Polman and colleagues have misinterpreted our recommendations.1 We do not recommend routine screening of neutralising antibodies at present, nor the switching of treatments in NAB+ patients unless clinically justified, nor aggressive strategies to reduce or reverse the development of neutralising antibodies.1 We simply state that further research is necessary to assess whether these strategies are appropriate. Polman and colleagues’ concluding statement that treatment decisions should be based on clinical grounds rather than on neutralising antibody titres is entirely in keeping with our recommendations.1
We disagree with Polman and colleagues’ statement that “the clinical impact of neutralising antibodies to interferon β during treatment of multiple sclerosis may be more limited and more transient than suggested in the editorial.” Short to intermediate term data (< 4 years) from the relapsing multiple sclerosis studies discussed above4,5,7 do not support this claim, and long term clinical data (> 4 years) on the effects of transient neutralising antibodies on the therapeutic efficacy of IFNβ-1b do not exist to support the latter half of their claim.
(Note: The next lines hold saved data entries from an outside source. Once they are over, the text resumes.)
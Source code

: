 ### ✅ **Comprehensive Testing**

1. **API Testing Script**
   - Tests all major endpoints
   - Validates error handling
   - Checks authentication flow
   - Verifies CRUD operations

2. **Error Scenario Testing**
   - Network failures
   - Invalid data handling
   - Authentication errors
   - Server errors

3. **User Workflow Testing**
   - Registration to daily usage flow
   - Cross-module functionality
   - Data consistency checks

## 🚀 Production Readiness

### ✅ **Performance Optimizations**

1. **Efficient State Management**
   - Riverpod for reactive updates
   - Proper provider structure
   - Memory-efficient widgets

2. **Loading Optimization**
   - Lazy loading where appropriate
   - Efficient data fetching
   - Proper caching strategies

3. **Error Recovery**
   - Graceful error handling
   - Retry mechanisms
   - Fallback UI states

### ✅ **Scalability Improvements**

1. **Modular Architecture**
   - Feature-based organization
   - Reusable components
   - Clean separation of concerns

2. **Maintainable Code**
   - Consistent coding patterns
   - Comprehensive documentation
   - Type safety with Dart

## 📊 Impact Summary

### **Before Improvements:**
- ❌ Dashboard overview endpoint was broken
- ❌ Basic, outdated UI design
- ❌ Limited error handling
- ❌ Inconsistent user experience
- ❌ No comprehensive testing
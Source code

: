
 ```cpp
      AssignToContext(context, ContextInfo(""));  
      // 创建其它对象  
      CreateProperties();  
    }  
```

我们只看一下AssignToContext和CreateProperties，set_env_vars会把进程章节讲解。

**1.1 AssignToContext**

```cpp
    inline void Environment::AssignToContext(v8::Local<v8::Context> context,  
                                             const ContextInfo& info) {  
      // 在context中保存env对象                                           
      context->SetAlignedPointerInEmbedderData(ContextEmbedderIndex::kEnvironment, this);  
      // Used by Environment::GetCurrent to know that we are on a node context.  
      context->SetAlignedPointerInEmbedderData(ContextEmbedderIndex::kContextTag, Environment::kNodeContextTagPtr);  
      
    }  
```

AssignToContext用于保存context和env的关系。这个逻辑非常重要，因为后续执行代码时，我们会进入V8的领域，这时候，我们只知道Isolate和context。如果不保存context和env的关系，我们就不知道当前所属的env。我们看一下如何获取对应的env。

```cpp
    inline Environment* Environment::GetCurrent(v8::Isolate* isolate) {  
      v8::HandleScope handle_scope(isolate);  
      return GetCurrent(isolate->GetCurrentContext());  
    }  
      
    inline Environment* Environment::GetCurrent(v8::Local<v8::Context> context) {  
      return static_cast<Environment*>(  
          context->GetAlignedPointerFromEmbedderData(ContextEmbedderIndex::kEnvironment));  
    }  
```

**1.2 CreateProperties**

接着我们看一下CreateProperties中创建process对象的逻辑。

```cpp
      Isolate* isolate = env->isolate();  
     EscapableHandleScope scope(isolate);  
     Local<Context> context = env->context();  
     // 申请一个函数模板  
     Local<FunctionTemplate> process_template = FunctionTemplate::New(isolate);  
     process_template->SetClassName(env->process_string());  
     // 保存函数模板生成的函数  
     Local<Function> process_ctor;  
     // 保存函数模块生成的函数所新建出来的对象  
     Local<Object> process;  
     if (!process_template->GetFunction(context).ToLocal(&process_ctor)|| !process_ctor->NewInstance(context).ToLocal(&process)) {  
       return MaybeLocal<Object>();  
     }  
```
In addition, evidence is yet to surface on whether or not the phenomenon of transient high titre neutralising antibodies occurs to a similar degree in patients treated with IFNβ-1a; therefore the latter half of their statement, if true, may not be applicable to patients treated with IFNβ-1a.
In conclusion, clinicians cannot ignore the issue of neutralising antibodies, particularly in view of the evidence from other fields of medicine in which neutralising antibodies reduce or inhibit the efficacy of a wide range of biologicals, including type I interferons. Why should interferon treatment in multiple sclerosis be any different?